About this task =>
What lines below contain the string "aspx"? List them all.

Given information below:

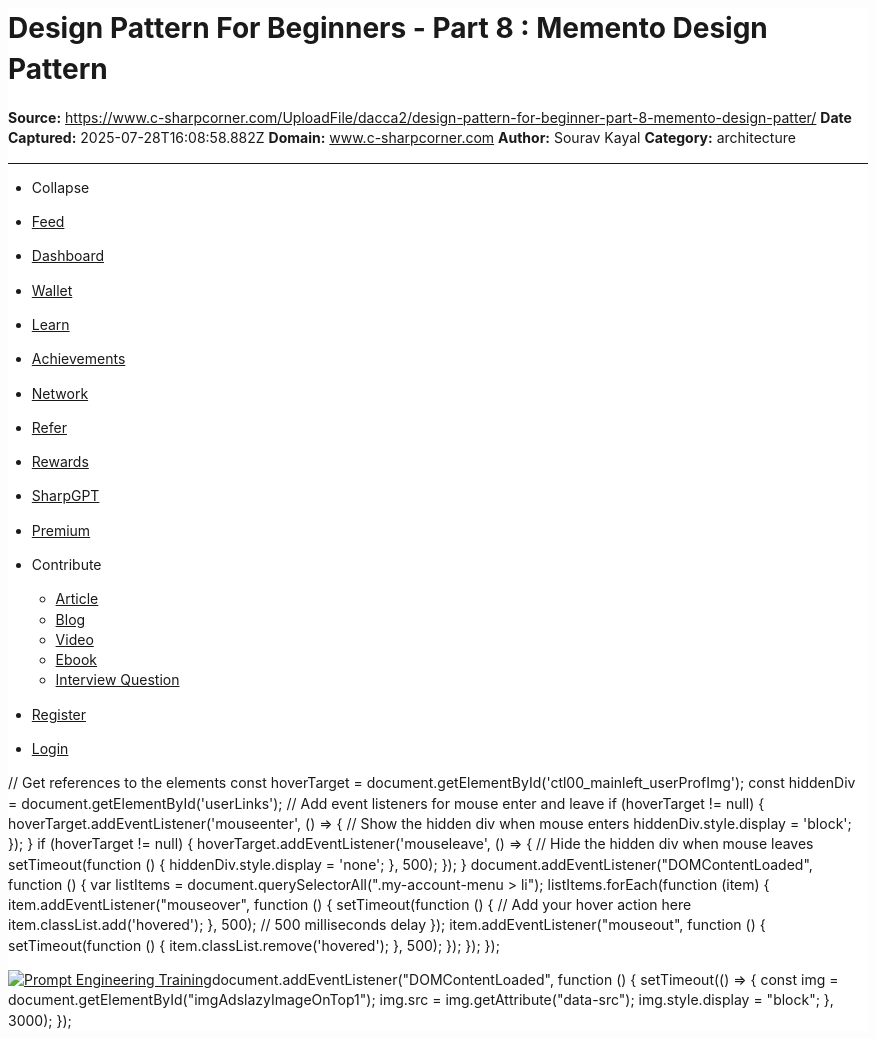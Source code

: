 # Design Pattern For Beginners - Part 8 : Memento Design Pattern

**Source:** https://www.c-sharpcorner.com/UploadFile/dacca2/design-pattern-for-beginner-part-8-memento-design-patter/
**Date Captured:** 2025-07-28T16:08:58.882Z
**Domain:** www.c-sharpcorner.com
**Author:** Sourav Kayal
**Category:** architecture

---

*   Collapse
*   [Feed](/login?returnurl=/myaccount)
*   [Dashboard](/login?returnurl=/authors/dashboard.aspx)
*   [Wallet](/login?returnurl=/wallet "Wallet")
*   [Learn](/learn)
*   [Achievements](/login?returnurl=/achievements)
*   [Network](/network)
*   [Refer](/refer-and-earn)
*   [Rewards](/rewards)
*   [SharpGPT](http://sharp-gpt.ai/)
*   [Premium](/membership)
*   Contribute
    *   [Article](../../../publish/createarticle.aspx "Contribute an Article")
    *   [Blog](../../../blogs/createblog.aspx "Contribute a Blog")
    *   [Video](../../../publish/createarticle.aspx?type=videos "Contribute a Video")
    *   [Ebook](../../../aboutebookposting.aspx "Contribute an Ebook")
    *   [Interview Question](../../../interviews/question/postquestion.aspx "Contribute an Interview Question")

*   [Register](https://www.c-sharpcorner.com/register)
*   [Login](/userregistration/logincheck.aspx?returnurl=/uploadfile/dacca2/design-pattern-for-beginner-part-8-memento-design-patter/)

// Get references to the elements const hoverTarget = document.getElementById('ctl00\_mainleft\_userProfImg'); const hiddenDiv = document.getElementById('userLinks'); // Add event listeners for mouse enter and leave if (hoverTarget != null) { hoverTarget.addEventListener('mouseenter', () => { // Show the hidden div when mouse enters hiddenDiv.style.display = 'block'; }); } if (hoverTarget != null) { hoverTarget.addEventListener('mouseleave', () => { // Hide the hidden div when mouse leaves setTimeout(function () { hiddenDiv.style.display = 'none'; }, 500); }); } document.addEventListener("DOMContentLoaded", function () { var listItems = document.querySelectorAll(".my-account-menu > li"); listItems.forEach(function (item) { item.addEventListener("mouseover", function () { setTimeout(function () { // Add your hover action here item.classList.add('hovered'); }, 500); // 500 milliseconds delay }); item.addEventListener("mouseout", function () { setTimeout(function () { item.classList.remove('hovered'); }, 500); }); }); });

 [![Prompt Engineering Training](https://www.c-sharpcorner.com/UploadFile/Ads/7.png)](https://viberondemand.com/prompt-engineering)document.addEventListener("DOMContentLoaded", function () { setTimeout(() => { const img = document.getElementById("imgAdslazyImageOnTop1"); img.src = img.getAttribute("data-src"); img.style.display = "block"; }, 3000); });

End of Given information.

Answer box =>
*   [Dashboard](/login?returnurl=/authors/dashboard.aspx)
    *   [Article](../../../publish/createarticle.aspx "Contribute an Article")
    *   [Blog](../../../blogs/createblog.aspx "Contribute a Blog")
    *   [Video](../../../publish/createarticle.aspx?type=videos "Contribute a Video")
    *   [Ebook](../../../aboutebookposting.aspx "Contribute an Ebook")
    *   [Interview Question](../../../interviews/question/postquestion.aspx "Contribute an Interview Question")
*   [Login](/userregistration/logincheck.aspx?returnurl=/uploadfile/dacca2/design-pattern-for-beginner-part-8-memento-design-patter/)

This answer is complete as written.